12.2. "CPS" documents describe Sectigo's policies and procedures when operating its PKI infrastructure.
12.3. "Confidential Information" refers to all material, data, systems and technical operations information pertaining to Sectigo that is not generally known; such as Certificate issuance services' information such as Private Keys, PIN numbers and passwords.
12.4. "Certificate Beneficiaries" refer to: (1) the Subscriber; (2) any Subject named in a Certificate, (3) third parties with whom Sectigo has entered into agreements to include its root certificate into their systems, and (4) Relying Parties who actively rely upon such Certificate during its term of validity.
12.5. "Digital Signature" means an encrypted electronic data file attached or associated logically with other electronic data and which identifies and uniquely links its signatory with this electronic data, is created using their Private Key, and makes any subsequent modifications detectable.
12.6 "EV AUTO-Enhancer" refers to Sectigo's patent-pending process and software for activating EV functionality on web browsing computers using modified Apache configuration files or IIS plug-in developed by Sectigo.
12.7 "EV Certificate" refers to any certificate signed using Sectigo's Extended Validation root certificate which has been designed specifically to work in combination with SSL v3 or TLS v 1.0 enabled browsers and complying with Sectigo EV Guidelines.
12.8 "EV Enhancer" refers to a process and software developed by Sectigo that enables enhanced visual functionality on web browsing computers by redirecting their browsers towards an "EV beacon website," where a root certificate for new enhanced visual functionality will be downloaded and installed by Sectigo.
12.9. "EV Guidelines" refers to the official, adopted guidelines governing EV Certificates as established by CA/Browser Forum.
12.10 "Private Key" refers to an encrypted electronic data file created specifically to connect with and interact with Public Keys using an identical encryption algorithm and used both for Digital Signature creation as well as decryption purposes of files or messages encrypted with Public Keys.

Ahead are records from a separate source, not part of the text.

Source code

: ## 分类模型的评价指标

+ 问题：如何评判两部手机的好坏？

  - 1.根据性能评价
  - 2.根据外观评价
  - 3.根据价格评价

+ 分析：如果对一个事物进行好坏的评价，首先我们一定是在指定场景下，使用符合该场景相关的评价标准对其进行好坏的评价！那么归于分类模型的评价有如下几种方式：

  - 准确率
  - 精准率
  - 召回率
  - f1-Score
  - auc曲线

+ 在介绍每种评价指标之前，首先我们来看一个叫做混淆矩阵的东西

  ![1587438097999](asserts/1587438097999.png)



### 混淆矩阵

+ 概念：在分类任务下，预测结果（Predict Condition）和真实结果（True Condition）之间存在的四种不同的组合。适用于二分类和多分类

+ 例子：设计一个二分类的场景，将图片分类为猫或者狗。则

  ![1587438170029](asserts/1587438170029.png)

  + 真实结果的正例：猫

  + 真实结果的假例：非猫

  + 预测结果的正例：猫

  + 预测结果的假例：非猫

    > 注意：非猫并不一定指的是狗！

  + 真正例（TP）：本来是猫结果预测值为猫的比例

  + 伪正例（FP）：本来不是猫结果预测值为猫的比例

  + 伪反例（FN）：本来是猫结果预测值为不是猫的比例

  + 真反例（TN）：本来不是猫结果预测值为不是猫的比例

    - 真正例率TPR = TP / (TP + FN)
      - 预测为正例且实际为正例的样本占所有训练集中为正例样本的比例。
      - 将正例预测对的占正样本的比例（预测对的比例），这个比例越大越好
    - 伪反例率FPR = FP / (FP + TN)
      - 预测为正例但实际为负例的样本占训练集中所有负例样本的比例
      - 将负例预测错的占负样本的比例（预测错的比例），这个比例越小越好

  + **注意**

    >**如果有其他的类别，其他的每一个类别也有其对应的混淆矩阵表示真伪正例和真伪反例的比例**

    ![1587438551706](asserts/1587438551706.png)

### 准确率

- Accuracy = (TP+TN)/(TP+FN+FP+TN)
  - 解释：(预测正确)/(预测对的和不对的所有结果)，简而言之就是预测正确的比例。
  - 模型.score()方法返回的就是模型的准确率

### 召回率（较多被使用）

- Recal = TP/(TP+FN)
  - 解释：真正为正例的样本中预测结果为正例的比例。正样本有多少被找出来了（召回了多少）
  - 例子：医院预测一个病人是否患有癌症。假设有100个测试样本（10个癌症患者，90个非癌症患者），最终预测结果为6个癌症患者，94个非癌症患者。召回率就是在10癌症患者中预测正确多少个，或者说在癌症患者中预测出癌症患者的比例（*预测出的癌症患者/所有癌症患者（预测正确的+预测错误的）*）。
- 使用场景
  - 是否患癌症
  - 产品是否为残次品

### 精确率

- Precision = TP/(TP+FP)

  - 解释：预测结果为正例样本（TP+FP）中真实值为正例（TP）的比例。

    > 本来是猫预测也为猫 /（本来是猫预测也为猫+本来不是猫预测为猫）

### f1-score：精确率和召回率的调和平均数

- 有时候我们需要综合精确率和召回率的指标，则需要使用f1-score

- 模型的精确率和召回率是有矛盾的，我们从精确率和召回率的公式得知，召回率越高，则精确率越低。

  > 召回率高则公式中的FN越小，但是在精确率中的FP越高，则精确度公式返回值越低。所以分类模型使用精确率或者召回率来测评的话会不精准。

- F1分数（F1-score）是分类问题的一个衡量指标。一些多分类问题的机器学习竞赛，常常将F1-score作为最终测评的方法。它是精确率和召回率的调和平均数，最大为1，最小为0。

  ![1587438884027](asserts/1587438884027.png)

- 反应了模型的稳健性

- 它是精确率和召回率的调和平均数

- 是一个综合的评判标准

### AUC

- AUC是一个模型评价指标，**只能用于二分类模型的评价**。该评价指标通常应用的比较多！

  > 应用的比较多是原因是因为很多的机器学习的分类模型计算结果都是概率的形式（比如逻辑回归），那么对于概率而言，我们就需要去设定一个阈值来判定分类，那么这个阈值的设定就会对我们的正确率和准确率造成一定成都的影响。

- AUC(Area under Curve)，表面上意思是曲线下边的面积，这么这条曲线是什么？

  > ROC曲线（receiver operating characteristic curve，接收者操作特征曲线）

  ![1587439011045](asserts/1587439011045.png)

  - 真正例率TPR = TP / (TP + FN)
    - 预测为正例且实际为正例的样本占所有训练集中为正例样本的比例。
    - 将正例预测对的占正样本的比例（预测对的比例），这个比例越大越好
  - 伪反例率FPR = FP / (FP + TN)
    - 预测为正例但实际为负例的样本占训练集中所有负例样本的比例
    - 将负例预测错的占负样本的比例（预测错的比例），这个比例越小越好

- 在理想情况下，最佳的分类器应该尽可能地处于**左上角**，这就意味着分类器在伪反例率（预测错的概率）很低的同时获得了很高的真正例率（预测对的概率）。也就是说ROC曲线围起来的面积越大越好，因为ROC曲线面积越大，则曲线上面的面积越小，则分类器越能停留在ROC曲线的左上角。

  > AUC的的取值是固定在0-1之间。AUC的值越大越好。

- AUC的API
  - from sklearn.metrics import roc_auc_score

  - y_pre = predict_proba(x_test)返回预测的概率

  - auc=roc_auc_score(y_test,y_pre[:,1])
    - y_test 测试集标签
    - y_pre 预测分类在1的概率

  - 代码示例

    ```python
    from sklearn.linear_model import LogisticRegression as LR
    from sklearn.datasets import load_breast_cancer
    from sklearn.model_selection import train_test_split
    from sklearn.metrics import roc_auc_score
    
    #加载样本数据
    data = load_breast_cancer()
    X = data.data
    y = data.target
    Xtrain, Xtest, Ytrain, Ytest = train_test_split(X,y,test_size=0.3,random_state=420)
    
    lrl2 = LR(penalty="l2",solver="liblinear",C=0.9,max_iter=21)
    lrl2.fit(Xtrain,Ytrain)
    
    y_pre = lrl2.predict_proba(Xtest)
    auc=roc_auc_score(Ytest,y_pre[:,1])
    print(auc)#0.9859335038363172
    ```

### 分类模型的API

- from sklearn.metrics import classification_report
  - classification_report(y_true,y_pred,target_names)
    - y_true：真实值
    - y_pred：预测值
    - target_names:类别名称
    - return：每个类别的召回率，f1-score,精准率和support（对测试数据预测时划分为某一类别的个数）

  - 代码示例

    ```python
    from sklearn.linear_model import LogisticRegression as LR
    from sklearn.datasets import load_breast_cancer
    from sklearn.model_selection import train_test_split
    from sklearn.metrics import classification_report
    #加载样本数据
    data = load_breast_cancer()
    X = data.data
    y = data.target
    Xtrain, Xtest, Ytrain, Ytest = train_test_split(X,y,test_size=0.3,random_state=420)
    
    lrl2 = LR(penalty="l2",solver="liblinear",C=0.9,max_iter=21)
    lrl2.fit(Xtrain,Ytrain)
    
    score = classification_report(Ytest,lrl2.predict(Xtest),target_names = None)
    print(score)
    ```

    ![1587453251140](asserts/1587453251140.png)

12.11. "Public Key" refers to any publicly accessible encrypted electronic data file designed to interface with and utilize a Private Key using an identical encryption algorithm and provide verification or encryption services as desired by Digital Signatures or files/messages requiring encryption or digital signing.
12.13 "Relying Party" refers to any entity which relies upon certificates or digital signatures issued to it for acting upon.
12.14 A Relying Party Agreement can be found within the Sectigo Repository that regulates how Relying Parties may use Certificates when transacting business with Subscriber websites.
12.15. "Relying Party Warranty" refers to an assurance provided by Sectigo under its Relying Party Agreement that covers their use of Certificates.
12.16. A repository refers to any publicly accessible collection of information and databases related to Sectigo's Certificate practices that is accessible publicly.
12.17 "Services" refers to Certificates ordered hereunder as well as any necessary TrustLogos, software updates and documentation provided by Sectigo for use with issued Certificates on Subscriber's websites. 12.18 A "TrustLogo" refers to logo provided by Sectigo to Subscriber for use with an issued Certificates.
By clicking "I AGREE", you acknowledge having read and understood this Agreement as well as agreeing to its Terms. Please refrain from clicking this button if you do not accept its provisions.